The realm of traditional American dating states that the man in the relationship will foot the bill, buy the gifts and cater to the woman’s every whim.

In return, the woman must look her best, arrive on time and please her man as much as possible. Women receive the money and men receive the pleasure, but in this rather outdated model, who really ends up on top?

In this case, social conditioning has afforded men yet another chance to demonstrate their bravado: a chance to show that they are indeed the ones that hold the position of power.

As women, is it our duty to give in to these social demands, if only to avoid offending his delicate male ego? Or is his thinning wallet secretly hoping I’ll at least make an attempt to foot the bill?

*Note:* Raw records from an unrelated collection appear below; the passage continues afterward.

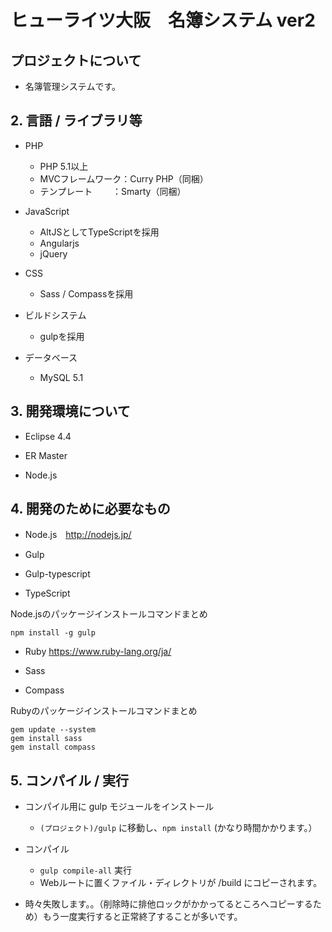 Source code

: # ヒューライツ大阪　名簿システム ver2


## プロジェクトについて

 * 名簿管理システムです。


## 2. 言語 / ライブラリ等

* PHP
  * PHP 5.1以上
  * MVCフレームワーク：Curry PHP（同梱）
  * テンプレート　　 ：Smarty（同梱）

* JavaScript
  * AltJSとしてTypeScriptを採用
  * Angularjs
  * jQuery

* CSS
  * Sass / Compassを採用

* ビルドシステム
  * gulpを採用

* データベース
  * MySQL 5.1


## 3. 開発環境について

 * Eclipse 4.4

 * ER Master

 * Node.js

## 4. 開発のために必要なもの

  * Node.js　http://nodejs.jp/

  * Gulp
  * Gulp-typescript
  * TypeScript

Node.jsのパッケージインストールコマンドまとめ
```
npm install -g gulp
```

  * Ruby https://www.ruby-lang.org/ja/

  * Sass
  * Compass


Rubyのパッケージインストールコマンドまとめ
```
gem update --system
gem install sass
gem install compass
```


## 5. コンパイル / 実行

* コンパイル用に gulp モジュールをインストール
  * ```(プロジェクト)/gulp``` に移動し、```npm install``` (かなり時間かかります。）

* コンパイル
  * ```gulp compile-all``` 実行
  * Webルートに置くファイル・ディレクトリが /build にコピーされます。
* 時々失敗します。。（削除時に排他ロックがかかってるところへコピーするため）もう一度実行すると正常終了することが多いです。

The answer is far from simple. Although many men would balk at the idea of a woman paying for their meal, ticket, etc., I’m sure there are also quite a few who wouldn’t mind if the woman paid — at least once in a while.

Everyone is well aware that the United States is facing economic instability, which means that even the wealthiest among us are feeling the need to tighten the strings on their spending. So, is it really fair to put the monetary strain of dating squarely on the man’s shoulders?

Women generally claim feminist values, but more often than not, they still feel entitled to free meals and extravagant endowments simply because they’re female.

I’m here to pose a question: Do you really think you deserve better treatment just because you’re a girl? That sounds a bit sexist to me.

Nonetheless, in women’s defense, it’s also unfair to assume that men can buy our love and affection. Too often, young men assume that if they wine you and dine you, they’re entitled to recline you.

This is far from true, and frankly, if this is the thought going through your head as you offer to pay, you better not mention it. Women do not view a date as an obligation for sexual favors, nor should they.

Dating is a delicate balance of give-and-take, often supplemented with enough head games to drive even the sanest person absolutely mad. Is he going to call? Should I kiss her goodnight? At night’s end, do you really want to have to worry about who’s indebted to whom?

The new dating model should be based on mutual generosity and a general liking of the other person. No one should hold the upper hand, and no one should feel any sort of monetary or sexual obligation.

Women, don’t refuse your man’s generous offer to pay, but don’t take it for granted either. The men work hard for the money they earn, and just because they want to spend it on you, it does not mean that they have to.

Chivalry is not dead by any standard — nor do I think it ever should be — but women should learn to appreciate how good they have it.

Thank your man once in a while. Trust me, he deserves it.